Mas não é para isso que queremos chamar a atenção (já que isso nos levaria para o campo da crítica ao sistema humiano), mas muito mais para a postura geral que caracteriza o pensamento do nosso filósofo: à razão cética problemática, Hume contrapõe o instinto e o elemento alógico, passional e sentimental, portador de uma segurança incontida e, portanto, dogmática. A própria razão filosófica, que é uma necessidade originária de indagar; aparece em Hume, em certos momentos, quase como uma espécie de instinto, também ele incontido. Em suma, para Hume, a última palavra parece ser deixada precisamente para o instinto, ou seja, para o arracional, quando não até para o irracional, como dizíamos no princípio.


As duas afirmações seguintes, verdadeiramente simbólicas, mostram claramente como o empirismo humiano afastou-se do empirismo lockiano. Locke dizia: "A razão deve ser o nosso último juiz e o nosso guia em toda coisa." Hume, ao contrário, afirma: “A razão é e só pode ser escrava das paixões, não podendo reivindicar em caso algum uma função diversa da de obedecer a elas."


Como se vê, quando levado às conseqüências extremas, o empirismo choca-se contra limites agora intransponíveis (pelo menos com sua lógica intrínseca). Caberia a Kant a grande empresa de abrir novos caminhos, capazes de evitar tanto esses extremismos irracionalistas e céticos como os extremismos de caráter oposto em que haviam incorrido os sistemas racionalistas.

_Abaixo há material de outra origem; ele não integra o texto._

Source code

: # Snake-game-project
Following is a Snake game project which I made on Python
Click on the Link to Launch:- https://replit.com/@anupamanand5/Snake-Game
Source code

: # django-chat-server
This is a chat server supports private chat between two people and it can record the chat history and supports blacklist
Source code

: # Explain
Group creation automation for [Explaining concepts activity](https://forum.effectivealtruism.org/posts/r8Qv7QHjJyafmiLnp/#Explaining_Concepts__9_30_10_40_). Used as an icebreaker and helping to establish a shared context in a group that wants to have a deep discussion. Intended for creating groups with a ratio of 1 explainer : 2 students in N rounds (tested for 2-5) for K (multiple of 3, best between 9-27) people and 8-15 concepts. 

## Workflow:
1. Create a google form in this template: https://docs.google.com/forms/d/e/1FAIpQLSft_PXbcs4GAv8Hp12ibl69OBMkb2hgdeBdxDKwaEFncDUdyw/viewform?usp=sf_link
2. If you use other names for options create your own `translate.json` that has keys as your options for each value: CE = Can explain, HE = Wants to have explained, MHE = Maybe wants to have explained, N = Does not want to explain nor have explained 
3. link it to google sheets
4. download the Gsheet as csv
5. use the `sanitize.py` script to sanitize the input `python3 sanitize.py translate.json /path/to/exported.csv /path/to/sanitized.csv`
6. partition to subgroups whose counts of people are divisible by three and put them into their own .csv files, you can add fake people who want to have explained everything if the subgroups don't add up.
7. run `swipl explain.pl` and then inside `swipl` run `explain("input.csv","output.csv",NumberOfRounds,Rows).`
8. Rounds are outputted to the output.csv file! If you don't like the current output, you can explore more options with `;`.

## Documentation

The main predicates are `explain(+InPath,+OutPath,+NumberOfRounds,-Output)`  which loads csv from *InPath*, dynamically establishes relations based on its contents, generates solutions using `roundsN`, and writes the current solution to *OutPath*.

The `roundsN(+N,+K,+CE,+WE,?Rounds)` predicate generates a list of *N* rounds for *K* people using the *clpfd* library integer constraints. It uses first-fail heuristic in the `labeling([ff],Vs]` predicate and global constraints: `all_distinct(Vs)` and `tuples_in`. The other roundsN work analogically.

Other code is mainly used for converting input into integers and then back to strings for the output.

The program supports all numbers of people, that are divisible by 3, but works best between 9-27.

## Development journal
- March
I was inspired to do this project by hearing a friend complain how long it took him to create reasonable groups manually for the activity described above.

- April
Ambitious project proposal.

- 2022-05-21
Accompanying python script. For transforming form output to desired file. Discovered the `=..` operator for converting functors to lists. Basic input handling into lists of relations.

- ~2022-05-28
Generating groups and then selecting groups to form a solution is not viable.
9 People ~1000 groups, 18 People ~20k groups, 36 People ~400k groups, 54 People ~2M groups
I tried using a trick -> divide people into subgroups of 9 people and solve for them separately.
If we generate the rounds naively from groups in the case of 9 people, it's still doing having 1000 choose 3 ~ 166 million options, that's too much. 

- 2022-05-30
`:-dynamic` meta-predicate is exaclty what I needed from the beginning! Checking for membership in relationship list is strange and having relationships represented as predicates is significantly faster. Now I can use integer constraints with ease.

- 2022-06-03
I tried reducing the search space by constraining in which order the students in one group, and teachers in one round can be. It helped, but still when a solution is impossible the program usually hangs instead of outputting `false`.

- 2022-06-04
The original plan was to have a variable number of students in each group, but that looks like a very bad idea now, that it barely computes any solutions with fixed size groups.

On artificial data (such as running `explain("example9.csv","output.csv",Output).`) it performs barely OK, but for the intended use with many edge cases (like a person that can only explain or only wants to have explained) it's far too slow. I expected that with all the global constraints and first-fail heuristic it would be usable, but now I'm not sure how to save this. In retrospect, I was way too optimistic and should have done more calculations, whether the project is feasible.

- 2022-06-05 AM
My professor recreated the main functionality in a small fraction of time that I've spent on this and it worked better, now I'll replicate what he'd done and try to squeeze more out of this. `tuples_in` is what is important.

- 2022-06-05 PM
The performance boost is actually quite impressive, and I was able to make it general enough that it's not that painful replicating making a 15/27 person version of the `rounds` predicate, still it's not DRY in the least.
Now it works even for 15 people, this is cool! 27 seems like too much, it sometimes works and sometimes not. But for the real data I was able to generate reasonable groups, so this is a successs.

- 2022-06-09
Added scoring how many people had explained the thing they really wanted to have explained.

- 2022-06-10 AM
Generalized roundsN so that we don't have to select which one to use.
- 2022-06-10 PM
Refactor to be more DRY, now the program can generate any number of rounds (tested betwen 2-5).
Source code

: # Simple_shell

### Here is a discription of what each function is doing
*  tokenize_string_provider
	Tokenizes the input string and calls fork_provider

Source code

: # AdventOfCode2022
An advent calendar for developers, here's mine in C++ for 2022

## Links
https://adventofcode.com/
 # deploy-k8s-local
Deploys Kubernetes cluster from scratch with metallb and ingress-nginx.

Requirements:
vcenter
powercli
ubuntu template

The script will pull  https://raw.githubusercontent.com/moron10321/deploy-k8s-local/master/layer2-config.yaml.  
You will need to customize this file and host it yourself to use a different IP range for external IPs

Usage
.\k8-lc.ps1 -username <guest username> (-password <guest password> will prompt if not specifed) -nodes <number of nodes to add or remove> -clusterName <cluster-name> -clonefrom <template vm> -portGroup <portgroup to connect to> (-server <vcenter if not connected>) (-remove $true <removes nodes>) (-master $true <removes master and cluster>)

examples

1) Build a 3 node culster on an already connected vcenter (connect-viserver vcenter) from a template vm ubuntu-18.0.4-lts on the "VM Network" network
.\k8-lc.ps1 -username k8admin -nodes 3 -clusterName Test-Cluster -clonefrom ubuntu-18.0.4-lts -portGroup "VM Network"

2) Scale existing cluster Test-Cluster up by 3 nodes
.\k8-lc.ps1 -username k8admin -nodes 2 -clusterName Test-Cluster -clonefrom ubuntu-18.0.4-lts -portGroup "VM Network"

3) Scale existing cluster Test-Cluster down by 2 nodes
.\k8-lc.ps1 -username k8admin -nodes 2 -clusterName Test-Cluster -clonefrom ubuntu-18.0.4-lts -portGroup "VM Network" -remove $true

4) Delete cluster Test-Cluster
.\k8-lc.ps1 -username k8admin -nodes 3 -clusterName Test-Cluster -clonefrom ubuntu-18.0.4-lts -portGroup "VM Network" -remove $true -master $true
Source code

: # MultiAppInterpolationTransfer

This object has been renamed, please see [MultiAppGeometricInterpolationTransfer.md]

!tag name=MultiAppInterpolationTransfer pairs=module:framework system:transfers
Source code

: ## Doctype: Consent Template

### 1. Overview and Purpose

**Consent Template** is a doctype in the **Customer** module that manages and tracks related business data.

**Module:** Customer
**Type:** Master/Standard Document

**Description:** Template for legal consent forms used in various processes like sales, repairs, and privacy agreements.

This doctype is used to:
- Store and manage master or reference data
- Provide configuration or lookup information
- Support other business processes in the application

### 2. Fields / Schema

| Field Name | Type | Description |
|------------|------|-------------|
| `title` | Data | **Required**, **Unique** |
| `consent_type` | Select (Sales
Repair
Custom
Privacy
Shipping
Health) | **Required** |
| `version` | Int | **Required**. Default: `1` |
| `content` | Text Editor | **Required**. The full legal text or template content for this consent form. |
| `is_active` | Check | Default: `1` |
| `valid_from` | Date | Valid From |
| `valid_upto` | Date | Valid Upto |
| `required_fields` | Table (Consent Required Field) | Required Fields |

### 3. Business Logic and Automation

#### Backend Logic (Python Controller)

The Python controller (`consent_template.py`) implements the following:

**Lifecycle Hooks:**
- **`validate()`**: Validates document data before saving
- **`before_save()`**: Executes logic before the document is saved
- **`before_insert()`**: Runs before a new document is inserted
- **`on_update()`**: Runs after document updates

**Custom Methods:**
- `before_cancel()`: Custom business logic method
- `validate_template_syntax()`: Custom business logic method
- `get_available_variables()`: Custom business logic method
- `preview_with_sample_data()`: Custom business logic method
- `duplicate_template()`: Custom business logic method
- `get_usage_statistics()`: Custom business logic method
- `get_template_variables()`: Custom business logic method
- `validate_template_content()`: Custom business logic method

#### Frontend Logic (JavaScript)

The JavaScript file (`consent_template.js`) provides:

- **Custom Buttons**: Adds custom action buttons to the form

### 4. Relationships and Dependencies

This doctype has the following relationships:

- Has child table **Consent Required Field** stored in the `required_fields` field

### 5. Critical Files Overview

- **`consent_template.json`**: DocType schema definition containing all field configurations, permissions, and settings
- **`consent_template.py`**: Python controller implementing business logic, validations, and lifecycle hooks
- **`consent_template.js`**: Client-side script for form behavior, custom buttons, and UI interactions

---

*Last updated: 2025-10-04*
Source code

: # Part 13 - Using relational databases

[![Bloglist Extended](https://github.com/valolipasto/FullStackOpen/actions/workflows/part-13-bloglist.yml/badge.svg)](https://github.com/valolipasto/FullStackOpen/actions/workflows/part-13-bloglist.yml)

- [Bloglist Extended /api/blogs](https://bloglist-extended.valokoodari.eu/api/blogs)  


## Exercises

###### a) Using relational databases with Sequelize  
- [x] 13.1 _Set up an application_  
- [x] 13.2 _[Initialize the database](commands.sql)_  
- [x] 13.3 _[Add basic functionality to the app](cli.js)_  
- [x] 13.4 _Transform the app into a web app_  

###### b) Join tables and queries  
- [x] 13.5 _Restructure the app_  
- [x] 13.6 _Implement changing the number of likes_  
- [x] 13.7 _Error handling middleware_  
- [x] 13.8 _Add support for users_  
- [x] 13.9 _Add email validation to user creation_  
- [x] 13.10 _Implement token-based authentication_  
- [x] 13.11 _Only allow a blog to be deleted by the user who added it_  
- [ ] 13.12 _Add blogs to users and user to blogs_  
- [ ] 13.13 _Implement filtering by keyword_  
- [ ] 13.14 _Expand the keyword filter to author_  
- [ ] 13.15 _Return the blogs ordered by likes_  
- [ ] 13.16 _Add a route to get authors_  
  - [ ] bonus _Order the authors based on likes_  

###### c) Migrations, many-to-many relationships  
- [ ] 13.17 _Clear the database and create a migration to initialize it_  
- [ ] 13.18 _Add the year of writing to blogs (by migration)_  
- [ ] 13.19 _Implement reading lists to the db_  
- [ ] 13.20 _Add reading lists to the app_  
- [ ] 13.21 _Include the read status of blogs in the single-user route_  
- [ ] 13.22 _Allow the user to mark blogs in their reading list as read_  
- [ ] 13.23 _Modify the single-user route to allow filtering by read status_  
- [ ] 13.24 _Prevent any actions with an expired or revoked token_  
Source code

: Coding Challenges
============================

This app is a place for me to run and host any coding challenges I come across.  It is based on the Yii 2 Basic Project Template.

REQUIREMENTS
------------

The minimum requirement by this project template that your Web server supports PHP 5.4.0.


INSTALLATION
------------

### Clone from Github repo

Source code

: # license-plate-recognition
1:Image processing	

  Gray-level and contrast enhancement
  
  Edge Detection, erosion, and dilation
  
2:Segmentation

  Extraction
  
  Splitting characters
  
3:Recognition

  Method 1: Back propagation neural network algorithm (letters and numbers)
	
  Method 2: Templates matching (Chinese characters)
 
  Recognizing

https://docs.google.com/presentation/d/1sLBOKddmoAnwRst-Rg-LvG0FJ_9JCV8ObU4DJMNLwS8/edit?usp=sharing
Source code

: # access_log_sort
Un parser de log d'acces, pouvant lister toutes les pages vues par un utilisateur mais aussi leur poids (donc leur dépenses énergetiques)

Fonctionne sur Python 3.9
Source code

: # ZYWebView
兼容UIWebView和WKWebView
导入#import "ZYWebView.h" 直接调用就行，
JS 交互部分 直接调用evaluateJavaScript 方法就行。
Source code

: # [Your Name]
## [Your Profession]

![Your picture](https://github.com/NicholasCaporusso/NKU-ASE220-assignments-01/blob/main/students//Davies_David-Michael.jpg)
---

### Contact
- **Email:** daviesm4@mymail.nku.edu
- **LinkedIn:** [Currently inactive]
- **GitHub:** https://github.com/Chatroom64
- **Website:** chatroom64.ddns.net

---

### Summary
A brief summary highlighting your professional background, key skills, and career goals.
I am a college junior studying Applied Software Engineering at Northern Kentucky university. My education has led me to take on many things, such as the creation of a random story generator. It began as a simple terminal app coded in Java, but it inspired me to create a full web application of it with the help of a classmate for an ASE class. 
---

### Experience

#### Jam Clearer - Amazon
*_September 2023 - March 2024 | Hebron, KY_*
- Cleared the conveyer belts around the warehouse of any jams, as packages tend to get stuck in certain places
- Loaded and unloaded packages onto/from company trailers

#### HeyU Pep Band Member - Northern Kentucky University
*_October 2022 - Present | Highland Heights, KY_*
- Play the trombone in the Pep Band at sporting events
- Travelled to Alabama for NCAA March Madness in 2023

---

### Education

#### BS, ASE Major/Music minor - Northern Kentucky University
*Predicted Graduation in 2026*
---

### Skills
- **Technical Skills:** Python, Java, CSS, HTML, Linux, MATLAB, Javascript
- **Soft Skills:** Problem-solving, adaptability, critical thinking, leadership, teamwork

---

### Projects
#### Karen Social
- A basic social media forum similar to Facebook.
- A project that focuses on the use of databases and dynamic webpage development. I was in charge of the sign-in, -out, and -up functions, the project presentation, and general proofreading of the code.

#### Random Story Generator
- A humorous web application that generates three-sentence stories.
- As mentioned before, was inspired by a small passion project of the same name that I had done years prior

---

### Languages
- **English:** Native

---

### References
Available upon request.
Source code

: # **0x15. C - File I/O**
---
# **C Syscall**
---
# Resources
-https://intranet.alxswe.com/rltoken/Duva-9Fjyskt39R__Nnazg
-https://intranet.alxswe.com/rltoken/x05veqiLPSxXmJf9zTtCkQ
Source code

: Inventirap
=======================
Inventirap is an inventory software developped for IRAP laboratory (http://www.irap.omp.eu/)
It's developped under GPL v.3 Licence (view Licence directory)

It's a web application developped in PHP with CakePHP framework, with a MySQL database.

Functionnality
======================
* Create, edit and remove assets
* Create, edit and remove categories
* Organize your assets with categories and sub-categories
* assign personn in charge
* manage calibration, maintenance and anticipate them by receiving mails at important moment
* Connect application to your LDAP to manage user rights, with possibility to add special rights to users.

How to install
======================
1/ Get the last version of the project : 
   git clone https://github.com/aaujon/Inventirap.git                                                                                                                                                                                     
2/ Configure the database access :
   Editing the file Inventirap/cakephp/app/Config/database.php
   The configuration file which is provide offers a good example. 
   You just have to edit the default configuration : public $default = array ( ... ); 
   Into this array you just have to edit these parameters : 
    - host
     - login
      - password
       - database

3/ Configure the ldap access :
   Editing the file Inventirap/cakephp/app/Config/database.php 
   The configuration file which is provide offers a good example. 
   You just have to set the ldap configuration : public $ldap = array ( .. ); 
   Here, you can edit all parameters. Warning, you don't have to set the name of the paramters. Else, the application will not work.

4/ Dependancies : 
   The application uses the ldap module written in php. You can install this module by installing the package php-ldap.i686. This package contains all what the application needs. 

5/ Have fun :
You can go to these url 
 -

Mas, antes de Kant, devemos tratar de dois pensadores que nadaram contra a corrente: saindo dos esquemas típicos da época moderna e das linhas que levam a Kant, eles, abreviando os tempos, anunciam mensagens que são ainda mais “modernas” do que a “modernidade” de sua época. E, ainda antes de Kant, devemos também apresentar um quatro geral da cultura e do pensamento iluministas, dos quais os filósofos até agora tratados foram, de certo modo, iniciadores ou até mesmo expoentes de relevo e dos quais o próprio pensamento de Kant, em ampla medida, é uma expressão.